Saline Joniche (RC), il Comitato per la centrale a carbone rilancia il servizio di “Striscia la notizia”

StrettoWeb

Di seguito la nota diffusa dal Comitato del Si alla Centrale di Saline Joniche:

Il servizio mandato in onda ieri sera da “Striscia la notizia” sull’ex Liquichimica di Saline Joniche va al di là della storica denuncia  di uno degli insediamenti industriali che non hanno prodotto né sviluppo né occupazione nel nostro territorio.

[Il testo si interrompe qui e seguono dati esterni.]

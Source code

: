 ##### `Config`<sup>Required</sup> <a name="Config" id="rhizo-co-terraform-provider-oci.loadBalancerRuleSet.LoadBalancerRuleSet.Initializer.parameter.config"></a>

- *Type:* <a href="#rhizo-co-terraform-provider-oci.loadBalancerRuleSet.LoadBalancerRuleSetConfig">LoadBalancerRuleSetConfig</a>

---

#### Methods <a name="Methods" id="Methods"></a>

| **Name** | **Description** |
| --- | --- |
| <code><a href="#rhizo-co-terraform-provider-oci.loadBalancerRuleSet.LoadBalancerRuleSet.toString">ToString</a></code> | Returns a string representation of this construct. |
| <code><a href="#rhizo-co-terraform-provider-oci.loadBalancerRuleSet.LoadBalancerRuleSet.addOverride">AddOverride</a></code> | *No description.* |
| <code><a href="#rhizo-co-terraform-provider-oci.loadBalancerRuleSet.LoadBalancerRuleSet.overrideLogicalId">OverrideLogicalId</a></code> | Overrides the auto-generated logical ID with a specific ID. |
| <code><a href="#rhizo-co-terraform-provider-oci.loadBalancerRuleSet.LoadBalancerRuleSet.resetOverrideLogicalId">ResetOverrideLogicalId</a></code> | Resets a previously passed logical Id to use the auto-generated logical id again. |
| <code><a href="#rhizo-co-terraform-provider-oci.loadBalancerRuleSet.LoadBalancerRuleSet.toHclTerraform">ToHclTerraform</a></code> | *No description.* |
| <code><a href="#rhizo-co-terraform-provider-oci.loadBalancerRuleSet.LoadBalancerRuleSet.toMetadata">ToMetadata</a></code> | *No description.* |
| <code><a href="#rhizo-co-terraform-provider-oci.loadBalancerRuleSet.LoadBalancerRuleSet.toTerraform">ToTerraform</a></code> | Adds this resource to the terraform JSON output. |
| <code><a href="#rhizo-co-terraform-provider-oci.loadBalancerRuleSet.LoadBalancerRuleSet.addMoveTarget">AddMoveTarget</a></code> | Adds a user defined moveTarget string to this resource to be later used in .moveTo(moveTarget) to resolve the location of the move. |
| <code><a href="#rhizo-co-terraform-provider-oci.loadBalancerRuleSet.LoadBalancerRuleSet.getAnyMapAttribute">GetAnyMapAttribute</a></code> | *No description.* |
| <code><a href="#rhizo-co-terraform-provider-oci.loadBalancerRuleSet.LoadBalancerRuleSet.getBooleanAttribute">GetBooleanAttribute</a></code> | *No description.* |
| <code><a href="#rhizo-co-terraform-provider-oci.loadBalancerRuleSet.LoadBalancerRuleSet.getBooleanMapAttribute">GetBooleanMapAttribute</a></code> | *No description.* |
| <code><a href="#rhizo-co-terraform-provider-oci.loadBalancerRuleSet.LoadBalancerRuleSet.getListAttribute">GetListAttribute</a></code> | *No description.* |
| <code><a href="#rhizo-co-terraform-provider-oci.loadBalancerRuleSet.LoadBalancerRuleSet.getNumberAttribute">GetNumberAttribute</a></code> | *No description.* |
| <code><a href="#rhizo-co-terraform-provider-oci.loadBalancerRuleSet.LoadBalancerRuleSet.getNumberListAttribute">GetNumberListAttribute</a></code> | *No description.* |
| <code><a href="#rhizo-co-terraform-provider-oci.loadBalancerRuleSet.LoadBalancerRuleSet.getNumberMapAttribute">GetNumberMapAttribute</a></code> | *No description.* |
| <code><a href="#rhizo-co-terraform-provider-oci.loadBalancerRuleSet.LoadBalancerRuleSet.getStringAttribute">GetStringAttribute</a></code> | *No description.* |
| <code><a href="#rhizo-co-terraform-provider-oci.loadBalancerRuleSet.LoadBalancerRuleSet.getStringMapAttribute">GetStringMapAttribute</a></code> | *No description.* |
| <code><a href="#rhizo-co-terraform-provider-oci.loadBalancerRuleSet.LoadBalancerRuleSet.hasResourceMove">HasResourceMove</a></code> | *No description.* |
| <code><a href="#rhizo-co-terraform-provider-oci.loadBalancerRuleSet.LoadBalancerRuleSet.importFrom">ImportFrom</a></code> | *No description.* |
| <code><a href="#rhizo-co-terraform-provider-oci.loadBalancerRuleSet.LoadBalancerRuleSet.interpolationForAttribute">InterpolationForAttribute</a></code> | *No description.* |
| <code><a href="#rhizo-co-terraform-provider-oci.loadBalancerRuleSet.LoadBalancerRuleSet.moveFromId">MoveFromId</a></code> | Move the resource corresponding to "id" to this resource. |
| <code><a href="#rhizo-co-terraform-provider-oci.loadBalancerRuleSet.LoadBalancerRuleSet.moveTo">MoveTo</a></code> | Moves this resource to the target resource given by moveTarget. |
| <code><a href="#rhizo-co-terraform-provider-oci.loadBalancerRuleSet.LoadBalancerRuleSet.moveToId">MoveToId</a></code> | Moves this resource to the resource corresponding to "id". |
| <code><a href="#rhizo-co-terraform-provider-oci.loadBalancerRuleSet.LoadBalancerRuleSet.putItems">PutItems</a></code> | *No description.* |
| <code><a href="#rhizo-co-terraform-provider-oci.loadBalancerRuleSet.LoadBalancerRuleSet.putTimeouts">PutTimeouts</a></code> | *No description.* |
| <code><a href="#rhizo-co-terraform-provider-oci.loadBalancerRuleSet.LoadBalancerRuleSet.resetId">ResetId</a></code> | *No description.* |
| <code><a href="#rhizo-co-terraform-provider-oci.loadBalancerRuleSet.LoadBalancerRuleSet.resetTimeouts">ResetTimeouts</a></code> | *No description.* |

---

La trasmissione condotta da Greggio e Iacchetti, oltre allo scandalo, ha evidenziato che  quell’insediamento mai entrato in esercizio, per il quale  lo Stato ha speso e sprecato mille miliardi delle vecchie lire e la venticinquennale garanzia degli ammortizzatori sociali per centinaia di lavoratori mai utilizzati, potrebbe essere la causa di tante neoplasie e tanti tumori che continuano  a registrarsi in questo tratto di territorio della provincia reggina.

L’ex Liquichimica è un ammasso di ferraglia in cui si nasconde il killer dell’amianto che nessuno, tantomeno lo Stato centrale o la Regione Calabria,  ha mai ipotizzato di eliminare, come mai nessuno ha pensato di effettuare uno screening e un monitoraggio serio sugli effetti prodotti da quella struttura sull’ambiente e sull’uomo.

L’aumento impressionante delle malattie nel Basso Ionio Reggino sembra quasi passare inosservato.

La presenza di questo mostro, nonostante l’iniziativa di “Striscia la notizia”, non indigna più nessuno, mentre le  istituzioni territoriali (dalla Regione ai Comuni), l’associazionismo ambientalista e non, rappresentanti di gruppi  portatori di interessi disparati sono impegnati in una crociata contro la decisione governativa  di consentire  che, sull’area dell’ex Liquichimica, venga realizzata una centrale per la produzione di energia elettrica da carbone.

Il fonte del no a tutti i costi continua  a impedire la modernizzazione di un territorio  dalle grandi potenzialità, ma  povero  di infrastrutture. In questo, gode dell’appoggio di una classe dirigente regionale  per la quale  anche piccoli segmenti di consenso  hanno la priorità  rispetto all’occupazione e allo sviluppo.

I guardiani della conservazione restano ostaggio della contraddizione che domina la nostra terra: dimostrano tutta la loro ostilità nei confronti degli altrui progetti, proponendo alternative generiche e prive  di una qualsivoglia seria analisi del contesto territoriale.

Dicono no al Progetto SEI ma cosa ci propongono in cambio? Promesse di villaggi turistici sotto ombrelloni di eternit, facendo un tuffo in acque putride?

Il progetto della Centrale, che non può non tenere conto della sicurezza ambientale e della salute dei cittadini, è un valore aggiunto per  un comprensorio  degradato a causa dell’incuria dell’uomo, desertificato  dopo il fallimento degli insediamenti produttivi (dalla Liquichimica alle Officine Grandi Riparazioni FS), povero  dal punto di vista economico, soggiogato  dalla criminalità e dal tessuto sociale sfilacciato.

L’insediamento energetico, la cui fattibilità il prossimo 27 febbraio  sarà  al vaglio del Tar del Lazio,  salverebbe l’intera area dal sottosviluppo, proponendosi come catalizzatore d’imprese artigiane grazie all’indotto, aumentando i livelli produttivi e, al tempo stesso, procedendo al disinnesco della bomba ecologica lasciata in eredità dal capitalismo industriale di Stato che nel Mezzogiorno non è andato oltre l’assistenzialismo e le ruberie.

Solo la bonifica e le opere compensative del Progetto SEI potranno salvare dalle malattie i cittadini di Montebello, Saline e tutta la fascia che va da Reggio Calabria a Palizzi.